Unlike the U.S. with its variety of private and public health-care plans, Canada has publicly administered universal health-care coverage. The researchers explain that one interpretation of their findings may be that the better short-term outcomes in the U.S. are a result of the country's more timely and aggressive approach to cardiac procedures, and "the better long-term outcomes in Canada may reflect greater access to primary care, prescription drugs, and long-term care, which are universally provided to the elderly with minimal copayments, or none, under the Canadian health-care system."
An important aspect of the current study is its use of large patient populations. The initial set of American subjects included all elderly Medicare patients with a principal diagnosis of acute myocardial infarction during calendar year 1991. The initial Canadian population was made up of all elderly patients in Ontario with a primary diagnosis of acute myocardial infarction during fiscal 1991 (beginning April 1). The researchers used a set of exclusion criteria to ensure that the populations were comparable and that both were representative of the U.S. elderly population. Patients under age 65, for example, or those who had end-stage renal disease were eliminated.
Two similar studies comparing the care of heart-attack patients in the U.S. and Canada suggested that in the U.S., the higher rates of catheterization and bypass surgery might lead to a slight improvement in the quality of life. One of the weaknesses of these studies--called Survival and Ventricular Enlargement (SAVE) and Global Utilization of Streptokinase and Tissue Plasminogen Activator for Occluded Coronary Arteries (GUSTO)--is that the number of patients studied was relatively small. As a result, statistically significant differences in mortality rates were difficult to identify. In addition, the two studies involved randomized clinical trials in which the subjects were not representative of the patient population in the two countries. The patients in Ontario who took part in GUSTO, for example, were younger, had fewer coexisting illnesses, and were more likely to undergo a cardiac procedure than patients not in the trial.

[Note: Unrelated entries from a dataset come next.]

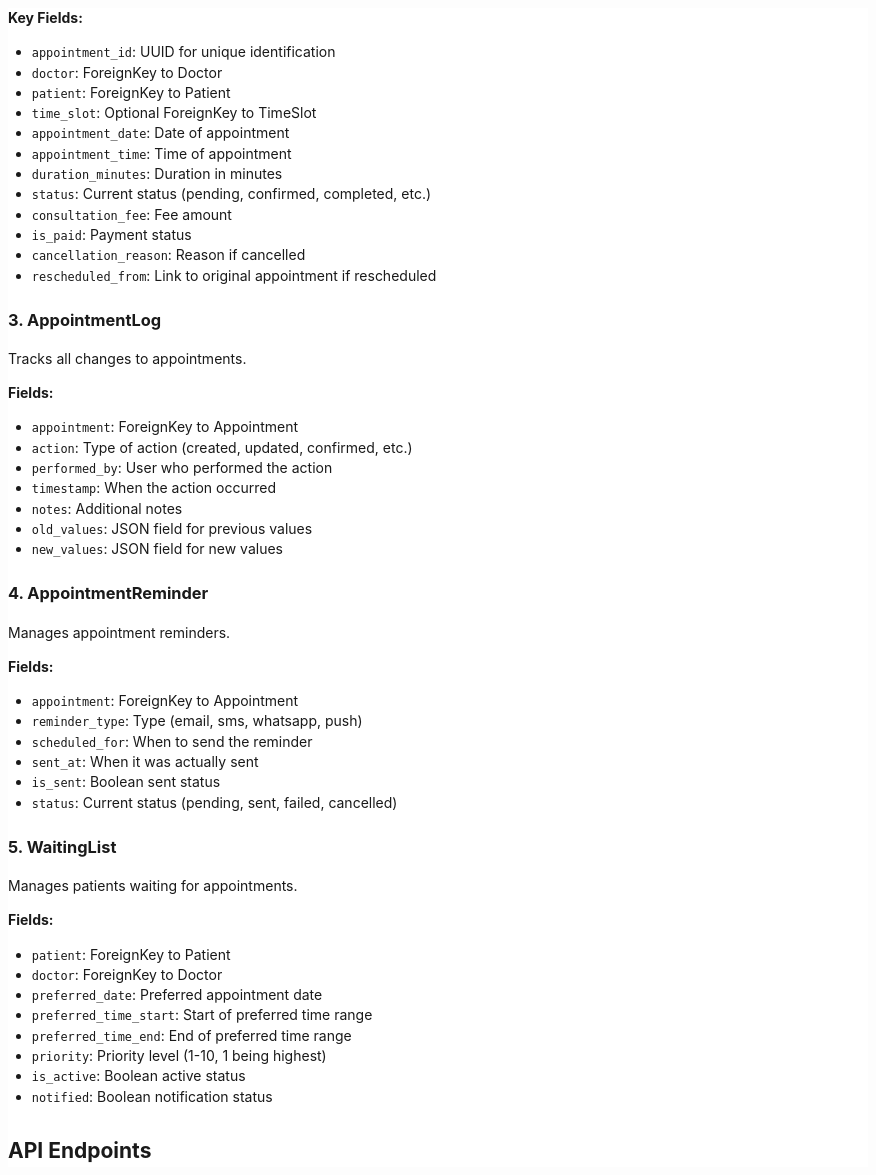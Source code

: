 **Key Fields:**
- `appointment_id`: UUID for unique identification
- `doctor`: ForeignKey to Doctor
- `patient`: ForeignKey to Patient
- `time_slot`: Optional ForeignKey to TimeSlot
- `appointment_date`: Date of appointment
- `appointment_time`: Time of appointment
- `duration_minutes`: Duration in minutes
- `status`: Current status (pending, confirmed, completed, etc.)
- `consultation_fee`: Fee amount
- `is_paid`: Payment status
- `cancellation_reason`: Reason if cancelled
- `rescheduled_from`: Link to original appointment if rescheduled

### 3. AppointmentLog
Tracks all changes to appointments.

**Fields:**
- `appointment`: ForeignKey to Appointment
- `action`: Type of action (created, updated, confirmed, etc.)
- `performed_by`: User who performed the action
- `timestamp`: When the action occurred
- `notes`: Additional notes
- `old_values`: JSON field for previous values
- `new_values`: JSON field for new values

### 4. AppointmentReminder
Manages appointment reminders.

**Fields:**
- `appointment`: ForeignKey to Appointment
- `reminder_type`: Type (email, sms, whatsapp, push)
- `scheduled_for`: When to send the reminder
- `sent_at`: When it was actually sent
- `is_sent`: Boolean sent status
- `status`: Current status (pending, sent, failed, cancelled)

### 5. WaitingList
Manages patients waiting for appointments.

**Fields:**
- `patient`: ForeignKey to Patient
- `doctor`: ForeignKey to Doctor
- `preferred_date`: Preferred appointment date
- `preferred_time_start`: Start of preferred time range
- `preferred_time_end`: End of preferred time range
- `priority`: Priority level (1-10, 1 being highest)
- `is_active`: Boolean active status
- `notified`: Boolean notification status

## API Endpoints
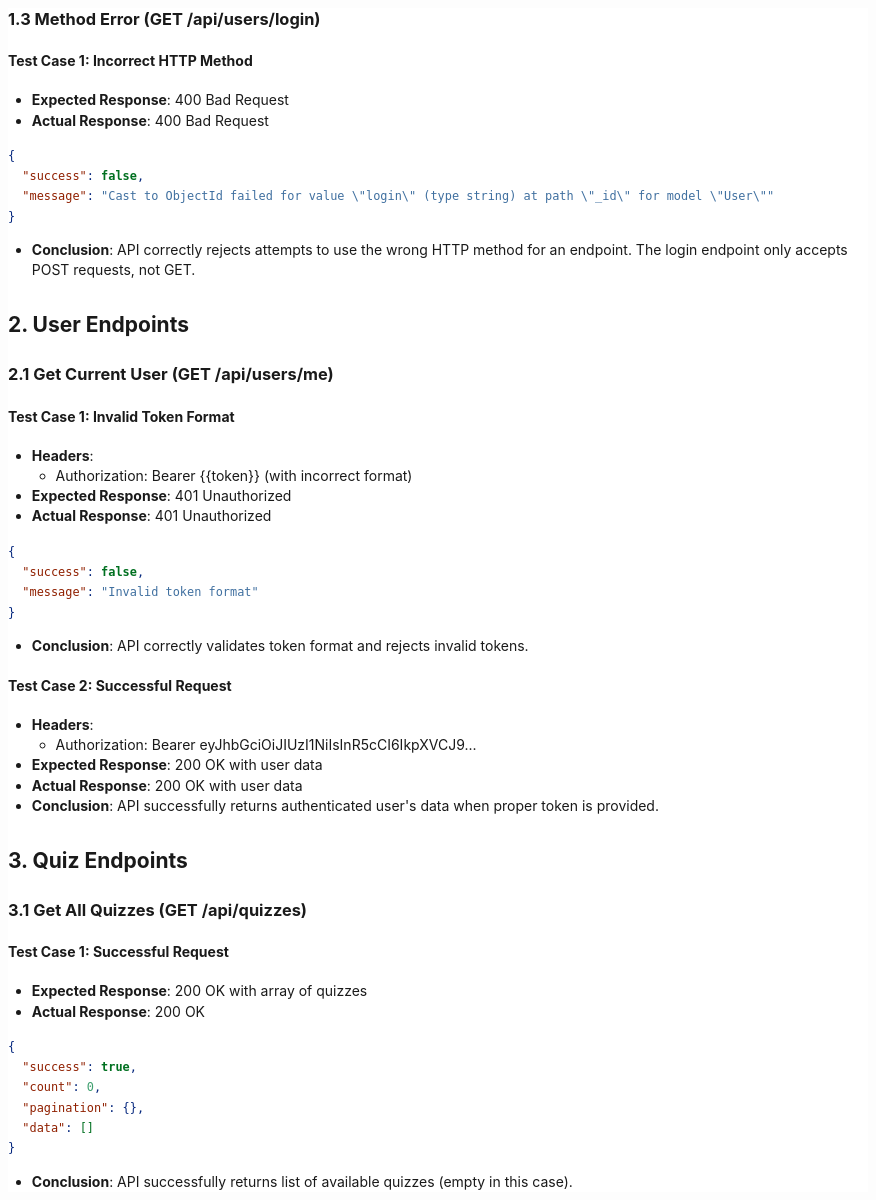 ### 1.3 Method Error (GET /api/users/login)

#### Test Case 1: Incorrect HTTP Method
- **Expected Response**: 400 Bad Request
- **Actual Response**: 400 Bad Request
```json
{
  "success": false,
  "message": "Cast to ObjectId failed for value \"login\" (type string) at path \"_id\" for model \"User\""
}
```
- **Conclusion**: API correctly rejects attempts to use the wrong HTTP method for an endpoint. The login endpoint only accepts POST requests, not GET.

## 2. User Endpoints

### 2.1 Get Current User (GET /api/users/me)

#### Test Case 1: Invalid Token Format
- **Headers**: 
  - Authorization: Bearer {{token}} (with incorrect format)
- **Expected Response**: 401 Unauthorized
- **Actual Response**: 401 Unauthorized
```json
{
  "success": false,
  "message": "Invalid token format"
}
```
- **Conclusion**: API correctly validates token format and rejects invalid tokens.

#### Test Case 2: Successful Request
- **Headers**: 
  - Authorization: Bearer eyJhbGciOiJIUzI1NiIsInR5cCI6IkpXVCJ9...
- **Expected Response**: 200 OK with user data
- **Actual Response**: 200 OK with user data
- **Conclusion**: API successfully returns authenticated user's data when proper token is provided.

## 3. Quiz Endpoints

### 3.1 Get All Quizzes (GET /api/quizzes)

#### Test Case 1: Successful Request
- **Expected Response**: 200 OK with array of quizzes
- **Actual Response**: 200 OK
```json
{
  "success": true,
  "count": 0,
  "pagination": {},
  "data": []
}
```
- **Conclusion**: API successfully returns list of available quizzes (empty in this case).
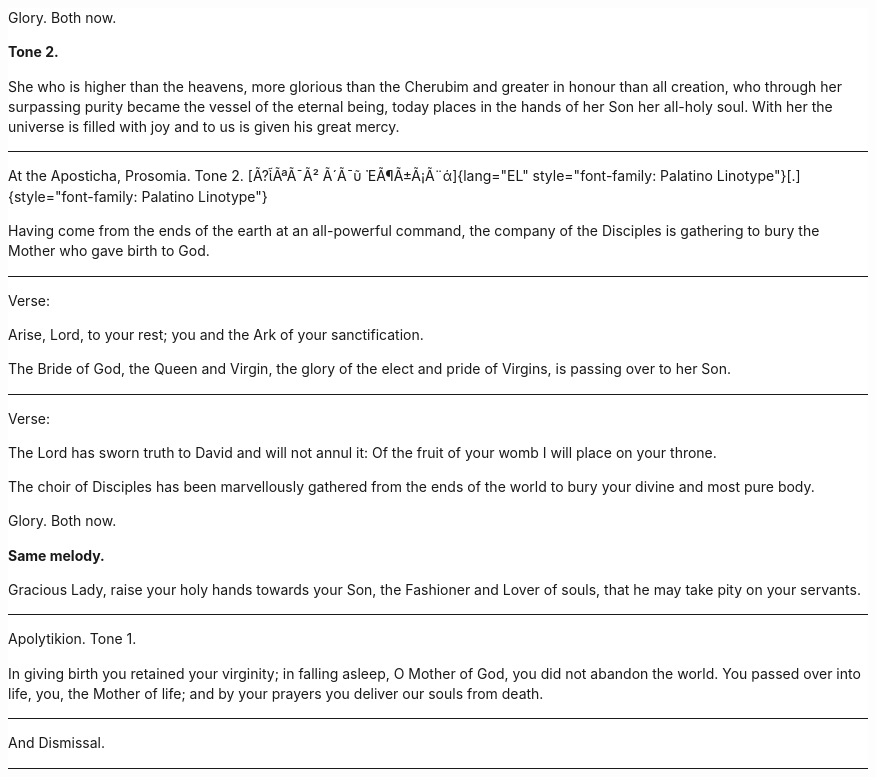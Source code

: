 Glory. Both now.

**Tone 2.**

She who is higher than the heavens, more glorious than the Cherubim and
greater in honour than all creation, who through her surpassing purity
became the vessel of the eternal being, today places in the hands of her
Son her all-holy soul. With her the universe is filled with joy and to
us is given his great mercy.

****

At the Aposticha, Prosomia. Tone 2. [Ã?ἶÃªÃ¯Ã² Ã´Ã¯ῦ
ἘÃ¶Ã±Ã¡Ã¨ά]{lang="EL"
style="font-family: Palatino Linotype"}[.]{style="font-family: Palatino Linotype"}

Having come from the ends of the earth at an all-powerful command, the
company of the Disciples is gathering to bury the Mother who gave birth
to God.

****

Verse:

Arise, Lord, to your rest; you and the Ark of your sanctification.

The Bride of God, the Queen and Virgin, the glory of the elect and pride
of Virgins, is passing over to her Son.

****

Verse:

The Lord has sworn truth to David and will not annul it: Of the fruit of
your womb I will place on your throne.

The choir of Disciples has been marvellously gathered from the ends of
the world to bury your divine and most pure body.

Glory. Both now.

**Same melody.**

Gracious Lady, raise your holy hands towards your Son, the Fashioner and
Lover of souls, that he may take pity on your servants.

****

Apolytikion. Tone 1.

In giving birth you retained your virginity; in falling asleep, O Mother
of God, you did not abandon the world. You passed over into life, you,
the Mother of life; and by your prayers you deliver our souls from
death.

****

And Dismissal.

------------------------------------------------------------------------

"Elderly patients constitute the majority of patients with myocardial infarctions in both countries but are often excluded from clinical trials of new therapeutic strategies," write the authors of the current study.
In an accompanying editorial in The New England Journal of Medicine, Harlan M. Krumholz of Yale University School of Medicine points out that no other country in the world matches the rate of cardiac procedures performed in the U.S., rates that have grown dramatically since 1980. "The relatively high rate of use of procedures may have been fostered by a health care delivery system that, until recently, almost uniformly favored their use," he writes.
This does not necessarily mean that there is little benefit. Krumholz says the effects of these procedures cannot be measured by mortality rates alone. Quality of life issues are significant. The SAVE study, for example, found that Canadian patients had a higher rate of activity-limiting angina. "Patients could be deriving substantial benefit from these procedures without there being a survival benefit at one year," he says. Furthermore, economic ramifications have to be determined. An early cardiac intervention may have no net cost--or a net savings--if it reduces length of hospital stay, minimizes the need for additional tests, or eliminates the need for future hospitalization.
The other authors of the recent study, which was supported by the U.S. Agency for Health Care Policy and Research, are Chris L. Pashos (Abt Associates and HMS), C. David Naylor (ICES and the University of Toronto), Erluo Chen (ICES), Sharon-Lise Normand (HMS and Harvard School of Public Health), and Joseph P. Newhouse (HMS, Harvard School of Public Health, and Kennedy School of Government).